Huntington, Justin T; Boomer, Laura A; Pepper, Victoria K; Diefenbach, Karen A; Dotson, Jennifer L; Nwomeh, Benedict C.
Afiliação
  • Huntington JT; Department of Pediatric Surgery, Nationwide Children's Hospital, 700 Children's Drive, Columbus, OH, 43205, USA. justin.huntington@osumc.edu.
  • Boomer LA; Department of Surgery, The Ohio State University Wexner Medical Center, 395 W 10th Ave, Columbus, OH, 43210, USA. justin.huntington@osumc.edu.
  • Pepper VK; Department of Pediatric Surgery, Nationwide Children's Hospital, 700 Children's Drive, Columbus, OH, 43205, USA.
  • Diefenbach KA; Department of Pediatric Surgery, Nationwide Children's Hospital, 700 Children's Drive, Columbus, OH, 43205, USA.
  • Dotson JL; Department of Pediatric Surgery, Nationwide Children's Hospital, 700 Children's Drive, Columbus, OH, 43205, USA.
  • Nwomeh BC; Division of Pediatric Gastroenterology, Hepatology, and Nutrition, Nationwide Children's Hospital, 700 Children's Drive, Columbus, OH, 43205, USA.
Pediatr Surg Int ; 32(5): 459-64, 2016 May.

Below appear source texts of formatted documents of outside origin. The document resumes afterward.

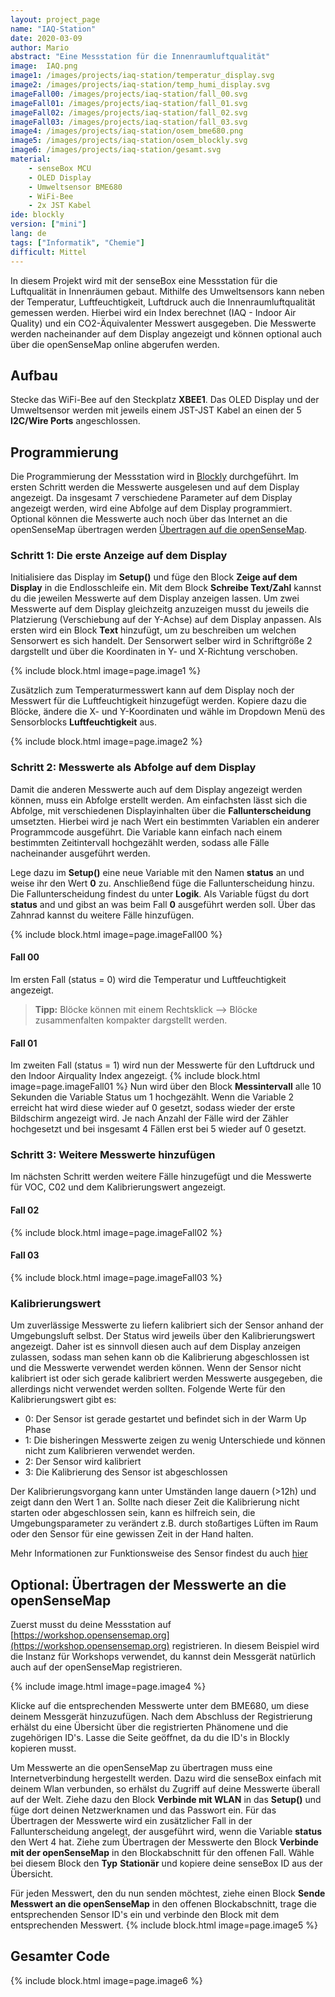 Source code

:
 ```yaml
---
layout: project_page
name: "IAQ-Station"
date: 2020-03-09
author: Mario
abstract: "Eine Messstation für die Innenraumluftqualität"
image:  IAQ.png
image1: /images/projects/iaq-station/temperatur_display.svg
image2: /images/projects/iaq-station/temp_humi_display.svg
imageFall00: /images/projects/iaq-station/fall_00.svg
imageFall01: /images/projects/iaq-station/fall_01.svg
imageFall02: /images/projects/iaq-station/fall_02.svg
imageFall03: /images/projects/iaq-station/fall_03.svg
image4: /images/projects/iaq-station/osem_bme680.png
image5: /images/projects/iaq-station/osem_blockly.svg
image6: /images/projects/iaq-station/gesamt.svg
material:
    - senseBox MCU
    - OLED Display
    - Umweltsensor BME680
    - WiFi-Bee
    - 2x JST Kabel
ide: blockly
version: ["mini"]   
lang: de
tags: ["Informatik", "Chemie"]
difficult: Mittel
---
```

<head><title>Innenraumluftqualitäts Messstation</title></head>

In diesem Projekt wird mit der senseBox eine Messstation für die Luftqualität in Innenräumen gebaut. Mithilfe des Umweltsensors kann neben der Temperatur, Luftfeuchtigkeit, Luftdruck auch die Innenraumluftqualität gemessen werden. Hierbei wird ein Index berechnet (IAQ - Indoor Air Quality) und ein CO2-Äquivalenter Messwert ausgegeben. Die Messwerte werden nacheinander auf dem Display angezeigt und können optional auch über die openSenseMap online abgerufen werden. 

## Aufbau
Stecke das WiFi-Bee auf den Steckplatz __XBEE1__. Das OLED Display und der Umweltsensor werden mit jeweils einem JST-JST Kabel an einen der 5 __I2C/Wire Ports__ angeschlossen.


## Programmierung

Die Programmierung der Messstation wird in [Blockly](https://blockly.sensebox.de) durchgeführt. Im ersten Schritt werden die Messwerte ausgelesen und auf dem Display angezeigt. Da insgesamt 7 verschiedene Parameter auf dem Display angezeigt werden, wird eine Abfolge auf dem Display programmiert. Optional können die Messwerte auch noch über das Internet an die openSenseMap übertragen werden [Übertragen auf die openSenseMap](#optional-übertragen-der-messwerte-an-die-opensensemap).

### Schritt 1: Die erste Anzeige auf dem Display 

Initialisiere das Display im __Setup()__ und füge den Block __Zeige auf dem Display__ in die Endlosschleife ein. Mit dem Block __Schreibe Text/Zahl__ kannst du die jeweilen Messwerte auf dem Display anzeigen lassen. Um zwei Messwerte auf dem Display gleichzeitg anzuzeigen musst du jeweils die Platzierung (Verschiebung auf der Y-Achse) auf dem Display anpassen. Als ersten wird ein Block __Text__ hinzufügt, um zu beschreiben um welchen Sensorwert es sich handelt. Der Sensorwert selber wird in Schriftgröße 2 dargstellt und über die Koordinaten in Y- und X-Richtung verschoben. 

 {% include block.html image=page.image1 %}

Zusätzlich zum Temperaturmesswert kann auf dem Display noch der Messwert für die Luftfeuchtigkeit hinzugefügt werden. Kopiere dazu die Blöcke, ändere die X- und Y-Koordinaten und wähle im Dropdown Menü des Sensorblocks __Luftfeuchtigkeit__ aus.

 {% include block.html image=page.image2 %}

### Schritt 2: Messwerte als Abfolge auf dem Display

Damit die anderen Messwerte auch auf dem Display angezeigt werden können, muss ein Abfolge erstellt werden. Am einfachsten lässt sich die Abfolge, mit verschiedenen Displayinhalten über die __Fallunterscheidung__ umsetzten. Hierbei wird je nach Wert ein bestimmten Variablen ein anderer Programmcode ausgeführt. Die Variable kann einfach nach einem bestimmten Zeitintervall hochgezählt werden, sodass alle Fälle nacheinander ausgeführt werden.

Lege dazu im __Setup()__ eine neue Variable mit den Namen __status__ an und weise ihr den Wert __0__ zu. Anschließend füge die Fallunterscheidung hinzu. Die Fallunterscheidung findest du unter __Logik__. Als Variable fügst du dort __status__ and und gibst an was beim Fall __0__ ausgeführt werden soll. Über das Zahnrad kannst du weitere Fälle hinzufügen.

 {% include block.html image=page.imageFall00 %}

#### Fall 00

Im ersten Fall (status = 0) wird die Temperatur und Luftfeuchtigkeit angezeigt. 

>**Tipp:** Blöcke können mit einem Rechtsklick --> Blöcke zusammenfalten kompakter dargstellt werden.

#### Fall 01 
Im zweiten Fall (status = 1) wird nun der Messwerte für den Luftdruck und den Indoor Airquality Index angezeigt.
  {% include block.html image=page.imageFall01 %}
Nun wird über den Block __Messintervall__ alle 10 Sekunden die Variable Status um 1 hochgezählt. Wenn die Variable 2 erreicht hat wird diese wieder auf 0 gesetzt, sodass wieder der erste Bildschirm angezeigt wird. Je nach Anzahl der Fälle wird der Zähler hochgesetzt und bei insgesamt 4 Fällen erst bei 5 wieder auf 0 gesetzt. 

### Schritt 3: Weitere Messwerte hinzufügen

Im nächsten Schritt werden weitere Fälle hinzugefügt und die Messwerte für VOC, C02 und dem Kalibrierungswert angezeigt.

#### Fall 02

  {% include block.html image=page.imageFall02 %}

#### Fall 03

  {% include block.html image=page.imageFall03 %}


### Kalibrierungswert
Um zuverlässige Messwerte zu liefern kalibriert sich der Sensor anhand der Umgebungsluft selbst. Der Status wird jeweils über den Kalibrierungswert angezeigt. Daher ist es sinnvoll diesen auch auf dem Display anzeigen zulassen, sodass man sehen kann ob die Kalibrierung abgeschlossen ist und die Messwerte verwendet werden können. Wenn der Sensor nicht kalibriert ist oder sich gerade kalibriert werden Messwerte ausgegeben, die allerdings nicht verwendet werden sollten. Folgende Werte für den Kalibrierungswert gibt es:
- 0: Der Sensor ist gerade gestartet und befindet sich in der Warm Up Phase
- 1: Die bisheringen Messwerte zeigen zu wenig Unterschiede und können nicht zum Kalibrieren verwendet werden.
- 2: Der Sensor wird kalibriert
- 3: Die Kalibrierung des Sensor ist abgeschlossen

Der Kalibrierungsvorgang kann unter Umständen lange dauern (>12h) und zeigt dann den Wert 1 an. Sollte nach dieser Zeit die Kalibrierung nicht starten oder abgeschlossen sein, kann es hilfreich sein, die Umgebungsparameter zu verändert z.B. durch stoßartiges Lüften im Raum oder den Sensor für eine gewissen Zeit in der Hand halten. 

Mehr Informationen zur Funktionsweise des Sensor findest du auch [hier](https://docs.google.com/document/d/1RoSpponHep71qok9Q_on9GVQV-JnCTDov1xyAkGQvwk/edit?usp=sharing)
 

## Optional: Übertragen der Messwerte an die openSenseMap

Zuerst musst du deine Messstation auf [https://workshop.opensensemap.org](https://workshop.opensensemap.org) registrieren. In diesem Beispiel wird die Instanz für Workshops verwendet, du kannst dein Messgerät natürlich auch auf der openSenseMap registrieren.

{% include image.html image=page.image4 %}

Klicke auf die entsprechenden Messwerte unter dem BME680, um diese deinem Messgerät hinzuzufügen.
Nach dem Abschluss der Registrierung erhälst du eine Übersicht über die registrierten Phänomene und die zugehörigen ID's. Lasse die Seite geöffnet, da du die ID's in Blockly kopieren musst. 

Um Messwerte an die openSenseMap zu übertragen muss eine Internetverbindung hergestellt werden. Dazu wird die senseBox einfach mit deinem Wlan verbunden, so erhälst du Zugriff auf deine Messwerte überall auf der Welt. Ziehe dazu den Block __Verbinde mit WLAN__ in das __Setup()__ und füge dort deinen Netzwerknamen und das Passwort ein.
Für das Übertragen der Messwerte wird ein zusätzlicher Fall in der Fallunterscheidung angelegt, der ausgeführt wird, wenn die Variable __status__ den Wert 4 hat. 
Ziehe zum Übertragen der Messwerte den Block **Verbinde mit der openSenseMap** in den Blockabschnitt für den offenen Fall. Wähle bei diesem Block den __Typ__ **Stationär** und kopiere deine senseBox ID aus der Übersicht. 

Für jeden Messwert, den du nun senden möchtest, ziehe einen Block __Sende Messwert an die openSenseMap__ in den offenen Blockabschnitt, trage die entsprechenden Sensor ID's ein und verbinde den Block mit dem entsprechenden Messwert.
{% include block.html image=page.image5 %}

## Gesamter Code

 {% include block.html image=page.image6 %}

Article em En | MEDLINE | ID: mdl-26875174
PURPOSE: Single-incision laparoscopic surgery (SILS) has been described in adults with Crohn's disease, but its use in pediatric Crohn's patients has been limited. The purpose of this study was to review our experience with SILS in pediatric patients with Crohn's disease. METHODS: A retrospective review was performed for patients diagnosed with Crohn's disease who underwent small bowel resection or ileocecectomy at a freestanding children's hospital from 2006 to 2014. Data collected included demographic data, interval from diagnosis to surgery, operative time, length of stay, and postoperative outcomes. RESULTS: Analysis identified 19 patients who underwent open surgery (OS) and 41 patients who underwent SILS. One patient (2.4 %) within the SILS group required conversion to OS. Demographic characteristics were similar between the 2 cohorts. The most common indication for surgery was stricture/obstruction (SILS 70.7 % vs. OS 68.4 %, p = 0.86), and ileocecectomy was the most common primary procedure performed (SILS 90.2 % vs. OS 100 % OS). Operative times were longer for SILS (135 ± 50 vs. 105 ± 37 min, p = 0.02). However, when the last 20 SILS cases were compared to all OS cases, the difference was no longer statistically significant (SILS 123.3 ± 34.2 vs. OS 105 ± 36.5, p = 0.12). No difference was noted in postoperative length of stay (SILS 6.5 ± 2.2 days vs. OS 7.4 ± 2.2 days, p = 0.16) or overall complication rate (SILS 24.4 % vs. OS 26.3 %, p = 0.16). CONCLUSION: SILS ileocecectomy is feasible in pediatric patients with Crohn's disease, achieving outcomes similar to OS. As experience increased, operative times also became comparable.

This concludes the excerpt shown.